Gelukkig is er soms ook even rust. Wanneer hij vertelt over zijn vader die in Suriname als jongetje van acht ’s morgen om half zes opstaat om de eieren van zijn moeders (zijn vader was ‘weg’) kippen naar de markt te brengen en van de opbrengst eten te kopen voor het gezin. Tijdens die verhaaltjes zonder grappen of grollen, vallen zijn pleidooi voor geschiedenis en voor vaderschap samen. Het maakt niet uit waar je geboren bent, als je maar feeling houdt met je geboortegrond en als je er maar bent voor je kind.
‘Twente meets Suriname’ is de gezongen ode aan Hengelo, waarbij hij op een Caribische muziekdeun de ene helft van de zaal ‘HEN-GE-!’ laat zingen en de andere helft laat volgen met met ‘-LÔ-Ô-Ô!’ Hengelô-ô-ô is ook zijn voor de gelegenheid uitgebrachte ‘hitsingle’ of hoe dat nu ook mag heten, want ook hitsingles zijn geschiedenis.

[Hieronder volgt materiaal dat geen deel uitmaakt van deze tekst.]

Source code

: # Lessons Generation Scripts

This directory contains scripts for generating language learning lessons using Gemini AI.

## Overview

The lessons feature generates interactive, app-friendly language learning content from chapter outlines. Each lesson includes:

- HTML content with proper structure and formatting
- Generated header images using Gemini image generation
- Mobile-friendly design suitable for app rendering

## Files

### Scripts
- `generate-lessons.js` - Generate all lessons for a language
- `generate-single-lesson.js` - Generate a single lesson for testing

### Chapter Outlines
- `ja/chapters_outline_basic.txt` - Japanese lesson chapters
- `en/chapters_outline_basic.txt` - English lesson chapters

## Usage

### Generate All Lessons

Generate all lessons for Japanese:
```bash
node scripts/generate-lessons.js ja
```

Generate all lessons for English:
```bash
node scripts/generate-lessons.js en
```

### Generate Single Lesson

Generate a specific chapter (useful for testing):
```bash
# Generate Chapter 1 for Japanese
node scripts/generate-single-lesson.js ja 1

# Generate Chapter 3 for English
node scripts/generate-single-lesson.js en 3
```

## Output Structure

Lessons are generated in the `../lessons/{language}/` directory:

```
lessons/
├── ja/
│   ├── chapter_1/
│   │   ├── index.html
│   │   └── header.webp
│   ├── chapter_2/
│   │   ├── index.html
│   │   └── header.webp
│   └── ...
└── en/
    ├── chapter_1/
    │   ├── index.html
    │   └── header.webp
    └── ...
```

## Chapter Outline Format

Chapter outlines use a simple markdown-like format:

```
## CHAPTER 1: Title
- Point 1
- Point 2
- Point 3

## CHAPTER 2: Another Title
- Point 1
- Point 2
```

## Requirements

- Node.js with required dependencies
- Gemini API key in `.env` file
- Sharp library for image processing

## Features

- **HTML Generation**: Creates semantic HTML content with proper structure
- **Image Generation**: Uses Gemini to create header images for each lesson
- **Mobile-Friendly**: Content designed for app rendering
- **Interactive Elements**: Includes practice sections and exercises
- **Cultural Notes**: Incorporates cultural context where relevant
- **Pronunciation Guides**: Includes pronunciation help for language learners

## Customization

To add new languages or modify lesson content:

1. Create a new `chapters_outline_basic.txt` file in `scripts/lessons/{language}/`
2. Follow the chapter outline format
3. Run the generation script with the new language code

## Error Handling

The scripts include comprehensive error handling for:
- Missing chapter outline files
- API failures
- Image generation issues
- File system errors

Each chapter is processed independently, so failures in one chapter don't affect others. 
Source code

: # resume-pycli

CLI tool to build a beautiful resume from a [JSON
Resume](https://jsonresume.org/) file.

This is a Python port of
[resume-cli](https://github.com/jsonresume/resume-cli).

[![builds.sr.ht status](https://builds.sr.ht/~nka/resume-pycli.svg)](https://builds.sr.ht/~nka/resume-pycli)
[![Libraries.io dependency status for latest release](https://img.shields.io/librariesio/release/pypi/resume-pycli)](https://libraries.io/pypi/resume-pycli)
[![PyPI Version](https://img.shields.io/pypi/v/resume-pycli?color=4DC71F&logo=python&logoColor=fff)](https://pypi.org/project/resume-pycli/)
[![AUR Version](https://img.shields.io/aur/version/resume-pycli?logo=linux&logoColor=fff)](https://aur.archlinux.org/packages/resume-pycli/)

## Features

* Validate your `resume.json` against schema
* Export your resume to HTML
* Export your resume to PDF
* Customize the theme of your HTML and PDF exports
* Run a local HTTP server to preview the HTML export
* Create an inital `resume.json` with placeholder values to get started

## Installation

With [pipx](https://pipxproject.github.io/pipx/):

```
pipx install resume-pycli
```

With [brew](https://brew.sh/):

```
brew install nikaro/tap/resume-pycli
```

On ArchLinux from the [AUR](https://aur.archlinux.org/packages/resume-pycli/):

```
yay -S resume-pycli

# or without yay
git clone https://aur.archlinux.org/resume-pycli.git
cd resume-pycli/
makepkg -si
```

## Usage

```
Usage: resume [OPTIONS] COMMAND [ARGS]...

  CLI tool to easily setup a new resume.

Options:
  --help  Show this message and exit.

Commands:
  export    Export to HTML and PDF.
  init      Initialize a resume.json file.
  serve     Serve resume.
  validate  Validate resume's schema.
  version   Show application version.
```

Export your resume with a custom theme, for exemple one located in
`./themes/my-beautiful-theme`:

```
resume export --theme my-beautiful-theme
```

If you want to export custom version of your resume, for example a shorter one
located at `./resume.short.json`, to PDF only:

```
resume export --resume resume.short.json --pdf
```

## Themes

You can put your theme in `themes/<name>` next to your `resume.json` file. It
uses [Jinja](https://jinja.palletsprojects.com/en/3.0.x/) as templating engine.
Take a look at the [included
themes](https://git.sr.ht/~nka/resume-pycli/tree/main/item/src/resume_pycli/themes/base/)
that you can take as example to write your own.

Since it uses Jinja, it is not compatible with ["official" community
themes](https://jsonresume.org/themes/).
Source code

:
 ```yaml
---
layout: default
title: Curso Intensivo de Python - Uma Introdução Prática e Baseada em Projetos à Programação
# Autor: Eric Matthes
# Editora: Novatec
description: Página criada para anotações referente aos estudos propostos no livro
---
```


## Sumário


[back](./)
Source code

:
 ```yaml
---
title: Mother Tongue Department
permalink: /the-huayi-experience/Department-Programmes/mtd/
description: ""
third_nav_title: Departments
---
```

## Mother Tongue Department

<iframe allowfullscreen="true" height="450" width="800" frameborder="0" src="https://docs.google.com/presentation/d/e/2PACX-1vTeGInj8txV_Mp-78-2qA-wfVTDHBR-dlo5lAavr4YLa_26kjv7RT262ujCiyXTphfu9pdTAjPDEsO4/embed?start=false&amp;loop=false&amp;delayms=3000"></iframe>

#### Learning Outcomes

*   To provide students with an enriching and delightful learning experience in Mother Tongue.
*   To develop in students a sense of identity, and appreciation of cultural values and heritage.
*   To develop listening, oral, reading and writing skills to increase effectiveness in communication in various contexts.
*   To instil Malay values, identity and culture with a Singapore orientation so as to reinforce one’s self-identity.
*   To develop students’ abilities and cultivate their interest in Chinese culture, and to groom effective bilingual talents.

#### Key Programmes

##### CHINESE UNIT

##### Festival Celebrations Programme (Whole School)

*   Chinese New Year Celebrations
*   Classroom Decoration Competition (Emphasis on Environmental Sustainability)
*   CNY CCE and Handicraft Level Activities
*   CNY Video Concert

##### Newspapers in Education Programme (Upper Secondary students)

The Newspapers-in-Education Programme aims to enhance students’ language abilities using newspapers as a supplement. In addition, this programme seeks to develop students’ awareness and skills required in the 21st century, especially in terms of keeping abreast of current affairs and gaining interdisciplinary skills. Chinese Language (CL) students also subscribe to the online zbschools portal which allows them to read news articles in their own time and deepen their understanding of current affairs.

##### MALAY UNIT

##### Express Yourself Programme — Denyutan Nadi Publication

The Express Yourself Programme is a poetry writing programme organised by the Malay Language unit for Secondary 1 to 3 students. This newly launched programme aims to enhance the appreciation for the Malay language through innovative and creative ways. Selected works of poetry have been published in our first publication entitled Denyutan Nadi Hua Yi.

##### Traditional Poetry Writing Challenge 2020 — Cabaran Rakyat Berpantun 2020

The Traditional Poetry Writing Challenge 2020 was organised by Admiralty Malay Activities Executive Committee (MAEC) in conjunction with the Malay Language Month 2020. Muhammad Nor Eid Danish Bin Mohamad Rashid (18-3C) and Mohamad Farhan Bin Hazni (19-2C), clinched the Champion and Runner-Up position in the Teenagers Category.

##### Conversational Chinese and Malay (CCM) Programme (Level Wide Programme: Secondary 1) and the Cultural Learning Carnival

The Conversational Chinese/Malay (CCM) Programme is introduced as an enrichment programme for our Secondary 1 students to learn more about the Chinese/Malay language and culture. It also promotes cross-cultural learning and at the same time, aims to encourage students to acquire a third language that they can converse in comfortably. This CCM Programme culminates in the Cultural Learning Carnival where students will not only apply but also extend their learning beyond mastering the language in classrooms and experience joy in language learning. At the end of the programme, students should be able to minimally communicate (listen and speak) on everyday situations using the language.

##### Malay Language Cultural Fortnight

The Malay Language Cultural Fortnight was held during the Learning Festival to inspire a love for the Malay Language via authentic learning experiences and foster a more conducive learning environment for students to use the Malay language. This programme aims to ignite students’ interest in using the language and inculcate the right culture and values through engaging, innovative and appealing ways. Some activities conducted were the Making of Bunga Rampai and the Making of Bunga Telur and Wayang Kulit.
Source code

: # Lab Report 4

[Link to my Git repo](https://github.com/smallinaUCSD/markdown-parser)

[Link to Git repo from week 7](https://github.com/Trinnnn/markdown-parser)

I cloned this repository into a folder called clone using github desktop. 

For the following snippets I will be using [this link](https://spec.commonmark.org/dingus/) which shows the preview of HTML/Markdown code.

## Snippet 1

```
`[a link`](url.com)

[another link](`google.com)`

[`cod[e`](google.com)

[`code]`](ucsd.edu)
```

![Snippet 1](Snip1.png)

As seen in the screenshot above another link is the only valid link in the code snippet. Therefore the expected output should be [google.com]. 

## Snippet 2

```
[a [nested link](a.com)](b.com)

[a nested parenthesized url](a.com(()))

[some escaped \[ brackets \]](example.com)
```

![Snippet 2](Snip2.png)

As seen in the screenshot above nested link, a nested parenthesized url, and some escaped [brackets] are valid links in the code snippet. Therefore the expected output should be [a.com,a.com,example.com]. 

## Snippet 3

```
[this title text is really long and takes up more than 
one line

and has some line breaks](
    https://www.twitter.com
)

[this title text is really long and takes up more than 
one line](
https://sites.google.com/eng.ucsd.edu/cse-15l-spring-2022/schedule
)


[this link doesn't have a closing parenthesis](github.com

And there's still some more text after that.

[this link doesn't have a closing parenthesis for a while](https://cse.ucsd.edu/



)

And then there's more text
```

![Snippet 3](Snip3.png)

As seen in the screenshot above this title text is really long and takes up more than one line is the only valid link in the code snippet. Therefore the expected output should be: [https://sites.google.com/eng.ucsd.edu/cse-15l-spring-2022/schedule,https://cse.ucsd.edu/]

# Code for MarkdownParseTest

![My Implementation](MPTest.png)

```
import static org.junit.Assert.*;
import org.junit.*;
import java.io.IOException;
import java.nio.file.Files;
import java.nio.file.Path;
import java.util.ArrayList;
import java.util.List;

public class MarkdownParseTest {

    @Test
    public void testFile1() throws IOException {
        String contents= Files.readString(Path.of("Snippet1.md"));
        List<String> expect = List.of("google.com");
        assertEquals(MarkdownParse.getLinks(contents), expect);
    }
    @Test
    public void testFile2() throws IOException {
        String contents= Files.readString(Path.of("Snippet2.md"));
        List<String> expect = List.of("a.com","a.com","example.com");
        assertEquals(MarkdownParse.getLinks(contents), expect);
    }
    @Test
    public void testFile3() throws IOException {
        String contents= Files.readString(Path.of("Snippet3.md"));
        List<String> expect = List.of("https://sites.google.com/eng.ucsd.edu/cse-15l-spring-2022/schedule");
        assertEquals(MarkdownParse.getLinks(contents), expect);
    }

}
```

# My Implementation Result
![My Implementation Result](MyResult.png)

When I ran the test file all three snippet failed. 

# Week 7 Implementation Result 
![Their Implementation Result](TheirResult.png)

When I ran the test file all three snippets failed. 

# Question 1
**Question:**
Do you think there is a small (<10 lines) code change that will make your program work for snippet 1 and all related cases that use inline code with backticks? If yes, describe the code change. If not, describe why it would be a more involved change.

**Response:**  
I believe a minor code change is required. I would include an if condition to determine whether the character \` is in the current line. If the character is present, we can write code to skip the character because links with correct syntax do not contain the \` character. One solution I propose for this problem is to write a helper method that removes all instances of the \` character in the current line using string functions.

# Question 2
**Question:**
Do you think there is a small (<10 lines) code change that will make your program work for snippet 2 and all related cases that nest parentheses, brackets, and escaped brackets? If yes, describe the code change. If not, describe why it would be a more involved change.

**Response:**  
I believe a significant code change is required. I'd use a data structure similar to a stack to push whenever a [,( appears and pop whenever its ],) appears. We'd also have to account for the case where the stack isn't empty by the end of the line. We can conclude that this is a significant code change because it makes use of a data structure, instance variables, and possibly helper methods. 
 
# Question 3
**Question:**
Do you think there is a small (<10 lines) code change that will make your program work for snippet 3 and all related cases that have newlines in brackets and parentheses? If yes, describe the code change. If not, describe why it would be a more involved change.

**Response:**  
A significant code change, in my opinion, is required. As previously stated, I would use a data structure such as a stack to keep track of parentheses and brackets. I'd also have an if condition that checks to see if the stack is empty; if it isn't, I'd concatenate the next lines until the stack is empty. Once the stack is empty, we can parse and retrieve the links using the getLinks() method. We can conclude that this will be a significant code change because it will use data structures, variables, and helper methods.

Maar het verhaal gaat verder. En weer is er even verstilling wanneer hij vertelt over zijn eigen zoontje van anderhalf jaar dat hij meeneemt naar Suriname om het huis van opa te bezoeken. Zijn zoontje is geboren in Almere (de stad zonder geschiedenis) en zijn moeder is Dominicaanse. En zo gaat de geschiedenis door. Een toekomstige ‘hitsingle’ over Almere dient zich al aan.